Karla Arruda L1, Campos Yang A2, Aoki V3, Fachini Jardim Criado R4, Cezar Pires M5, Lupi O6, Helder Zambaldi Fabricio L7, Abreu D8, Silvi S8

1Ribeirão Preto Medical School, University of São Paulo, Ribeirão Preto, SP, Brazil.
2Hospital das Clínicas da Faculdade de Medicina da USP, São Paulo, Brazil.
3Hospital das Clínicas da Faculdade de Medicina da USP, Departamento de Dermatologia, São Paulo, Brazil.
4Faculdade de Medicina do ABC, São Paulo, Brazil.
5Hospital do Servidor Público Estadual, São Paulo, Brazil.
6Universidade Federal do Rio de Janeiro (UFRJ); Universidade Federal do Estado do Rio de Janeiro- UNIRIO; Policlínica Geral do Rio de Janeiro – PGRJ, Rio de Janeiro, Brazil.
7Hospital Universitário Evangélico de Curitiba da Faculdade Evangélica do Paraná – HUEC/FEPAR, Paraná, Brazil.
8Sanofi Genzyme, São Paulo, Brazil.

J Investig Allergol Clin Immunol 2021; Vol. 31(3)
doi: 10.18176/jiaci.0478

Background: Atopic dermatitis is a chronic inflammatory skin disease with a prevalence of 0.02% to 8.1% in adults. Adult patients with moderate-to-severe atopic dermatitis have frequent relapses and significant disease burden.
Objectives: Characterize clinical, immunological and therapeutic features of Brazilian adults with atopic dermatitis.
Methods: A multicenter, observational, retrospective, descriptive registry-based study, conducted at reference hospitals, between December 2016 and October 2017. Demographics, personal and family history of atopic diseases, clinical manifestations, laboratory tests, disease severity and management were collected.
Results: From the 187 subjects included in the analysis, 56.1% were female and 71.7% were Caucasian, with a mean age of 24.7 years. Mean follow-up duration was 9 years. Asthma or other allergic diseases were reported by 80.2% of the patients.

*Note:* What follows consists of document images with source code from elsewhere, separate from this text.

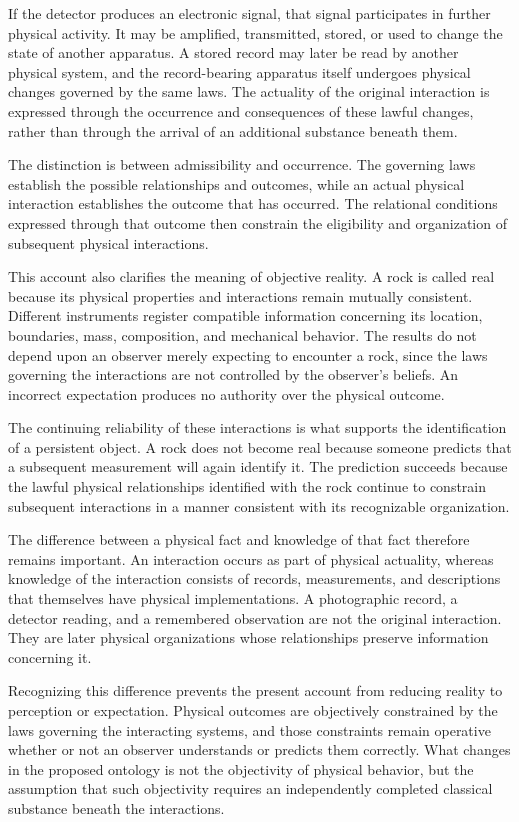 \documentclass[12pt,onecolumn]{article}
\begin{document}
If the detector produces an electronic signal, that signal participates in further physical activity. It may be amplified, transmitted, stored, or used to change the state of another apparatus. A stored record may later be read by another physical system, and the record-bearing apparatus itself undergoes physical changes governed by the same laws. The actuality of the original interaction is expressed through the occurrence and consequences of these lawful changes, rather than through the arrival of an additional substance beneath them.

The distinction is between admissibility and occurrence. The governing laws establish the possible relationships and outcomes, while an actual physical interaction establishes the outcome that has occurred. The relational conditions expressed through that outcome then constrain the eligibility and organization of subsequent physical interactions.

This account also clarifies the meaning of objective reality. A rock is called real because its physical properties and interactions remain mutually consistent. Different instruments register compatible information concerning its location, boundaries, mass, composition, and mechanical behavior. The results do not depend upon an observer merely expecting to encounter a rock, since the laws governing the interactions are not controlled by the observer's beliefs. An incorrect expectation produces no authority over the physical outcome.

The continuing reliability of these interactions is what supports the identification of a persistent object. A rock does not become real because someone predicts that a subsequent measurement will again identify it. The prediction succeeds because the lawful physical relationships identified with the rock continue to constrain subsequent interactions in a manner consistent with its recognizable organization.

The difference between a physical fact and knowledge of that fact therefore remains important. An interaction occurs as part of physical actuality, whereas knowledge of the interaction consists of records, measurements, and descriptions that themselves have physical implementations. A photographic record, a detector reading, and a remembered observation are not the original interaction. They are later physical organizations whose relationships preserve information concerning it.

Recognizing this difference prevents the present account from reducing reality to perception or expectation. Physical outcomes are objectively constrained by the laws governing the interacting systems, and those constraints remain operative whether or not an observer understands or predicts them correctly. What changes in the proposed ontology is not the objectivity of physical behavior, but the assumption that such objectivity requires an independently completed classical substance beneath the interactions.
\end{document}
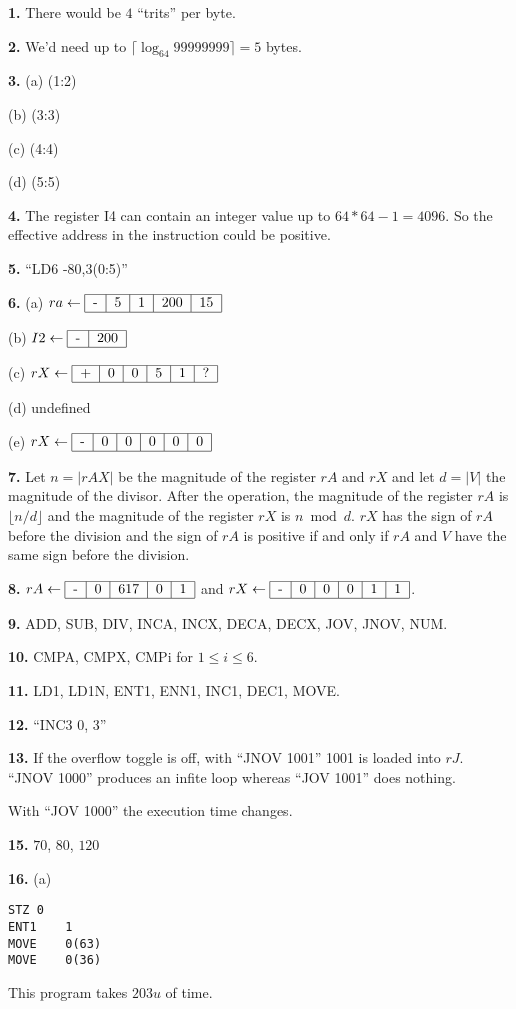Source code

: \documentclass[a4paper,12pt]{article}
\newcommand{\newpar}[1]{\bigskip \noindent \textbf{#1.}}
\newcommand{\la}{\leftarrow}
\newcommand{\subpar}[1]{\medskip \noindent (#1)}
\newcommand{\cell}[1]
           {\begin{tabular}{|*{6}{c|}} \hline #1 \\ \hline \end{tabular}}
\begin{document}
\newpar{1} There would be $4$ ``trits'' per byte.

\newpar{2} We'd need up to $\lceil \log_{64}99999999\rceil = 5$ bytes.

\newpar{3} \subpar{a} (1:2)

\subpar{b} (3:3)

\subpar{c} (4:4)

\subpar{d} (5:5)

\newpar{4} The register I4 can contain an integer value up to
$64 * 64 - 1 = 4096$.  So the effective address in the instruction
could be positive.

\newpar{5} ``LD6 -80,3(0:5)''

\newpar{6}
\subpar{a} $ra \la \cell{-&5&1&200&15}$

\subpar{b} $I2 \la \cell{-&200}$

\subpar{c} $rX \la \cell{+&0&0&5&1&?}$

\subpar{d} undefined

\subpar{e} $rX \la \cell{-&0&0&0&0&0}$

\newpar{7} Let $n = |rAX|$ be the magnitude of the register $rA$ and $rX$
and let $d = |V|$ the magnitude of the divisor.  After the operation,
the magnitude of the register $rA$ is $\lfloor n/d\rfloor$ and the
magnitude of the register $rX$ is $n \bmod{d}$.  $rX$ has the sign of $rA$
before the division and the sign of $rA$ is positive if and only if $rA$
and $V$ have the same sign before the division.

\newpar{8} $rA \la \cell{-&0&617&0&1}$ and $rX \la
\cell{-&0&0&0&1&1}$.

\newpar{9} ADD, SUB, DIV, INCA, INCX, DECA, DECX, JOV, JNOV, NUM.

\newpar{10} CMPA, CMPX, CMPi for $1 \le i \le 6$.

\newpar{11} LD1, LD1N, ENT1, ENN1, INC1, DEC1, MOVE.

\newpar{12} ``INC3 0, 3''

\newpar{13} If the overflow toggle is off, with ``JNOV 1001'' 1001 is
loaded into $rJ$.  ``JNOV 1000'' produces an infite loop whereas ``JOV
1001'' does nothing.

With ``JOV 1000'' the execution time changes.

\newpar{15} $70$, $80$, $120$

\newpar{16}
\subpar{a}
\begin{verbatim}
STZ	0
ENT1	1
MOVE	0(63)
MOVE	0(36)
\end{verbatim}
This program takes $203u$ of time.
\end{document}
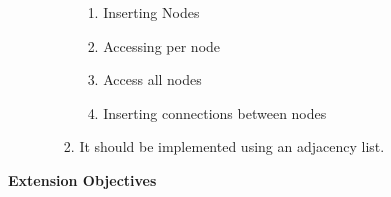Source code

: \begin{flushleft}
\begin{enumerate}
\begin{enumerate}
\begin{enumerate}
                    \begin{enumerate}
                        \item Inserting Nodes
                        \item Accessing per node
                        \item Access all nodes 
                        \item Inserting connections between nodes
                    \end{enumerate}
                    \item It should be implemented using an adjacency list.
                \end{enumerate}
            \end{enumerate}
            \bk
        \end{enumerate}  
        \vspace{1cm}    
        \centerline{\large\textbf{Extension Objectives}}
        \vspace{1cm}


\end{flushleft}
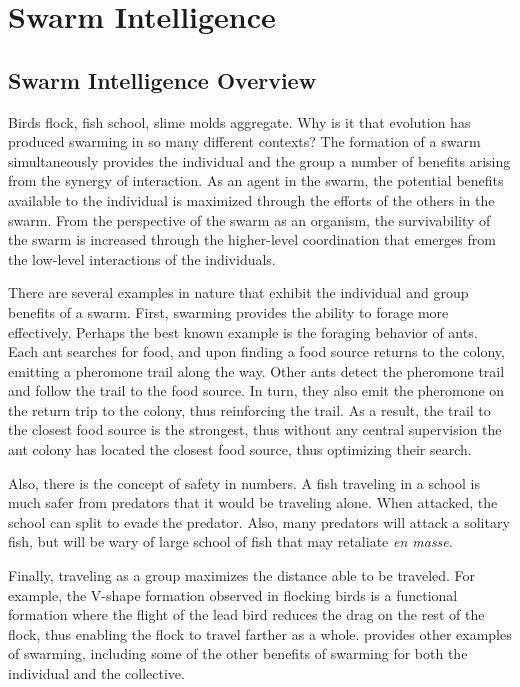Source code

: \chapter{Swarm Intelligence}
\label{ch:SwarmIntelligence}

\section{Swarm Intelligence Overview}

Birds flock, fish school, slime molds aggregate.  Why is it that evolution has produced swarming in so many different contexts?  The formation of a swarm simultaneously provides the individual and the group a number of benefits arising from the synergy of interaction.  As an agent in the swarm, the potential benefits available to the individual is maximized through the efforts of the others in the swarm.  From the perspective of the swarm as an organism, the survivability of the swarm is increased through the higher-level coordination that emerges from the low-level interactions of the individuals.

There are several examples in nature that exhibit the individual and group benefits of a swarm.  First, swarming provides the ability to forage more effectively.  Perhaps the best known example is the foraging behavior of ants.  Each ant searches for food, and upon finding a food source returns to the colony, emitting a pheromone trail along the way.  Other ants detect the pheromone trail and follow the trail to the food source.  In turn, they also emit the pheromone on the return trip to the colony, thus reinforcing the trail.  As a result, the trail to the closest food source is the strongest, thus without any central supervision the ant colony has located the closest food source, thus optimizing their search.  

Also, there is the concept of safety in numbers.  A fish traveling in a school is much safer from predators that it would be traveling alone.  When attacked, the school can split to evade the predator.  Also, many predators will attack a solitary fish, but will be wary of large school of fish that may retaliate \emph{en masse}.  

Finally, traveling as a group maximizes the distance able to be traveled.  For example, the V-shape formation observed in flocking birds is a functional formation where the flight of the lead bird reduces the drag on the rest of the flock, thus enabling the flock to travel farther as a whole.   provides other examples of swarming, including some of the other benefits of swarming for both the individual and the collective.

The main comorbidity was hypertension (10.2%) and common disease manifestations included pruritus and erythema. Lesions were generally distributed in non-flexural and flexural areas, with typical morphology. Around 83% of patients had moderate to severe disease and 8.6% reported at least one hospitalization. Most patients received topical and/or systemic pharmacological therapies, including omalizumab (5.9%); 4.3% received phototherapy. Moreover, 66.8% of patients received adjuvant therapy and 79.1% changed or discontinued treatment for atopic dermatitis due to remission (46.5%), poor effectiveness (33.7%) or lack of therapeutic adherence (12.9%). Most patients presented characteristics of type 2 inflammation, with immunoglobulin E levels above 100 IU/mL (94.4%) and peripheral blood eosinophils above 5% (55.9%).
Conclusion: Brazilian adult patients with severe atopic dermatitis need treatments to efficiently control the disease and improve quality of life.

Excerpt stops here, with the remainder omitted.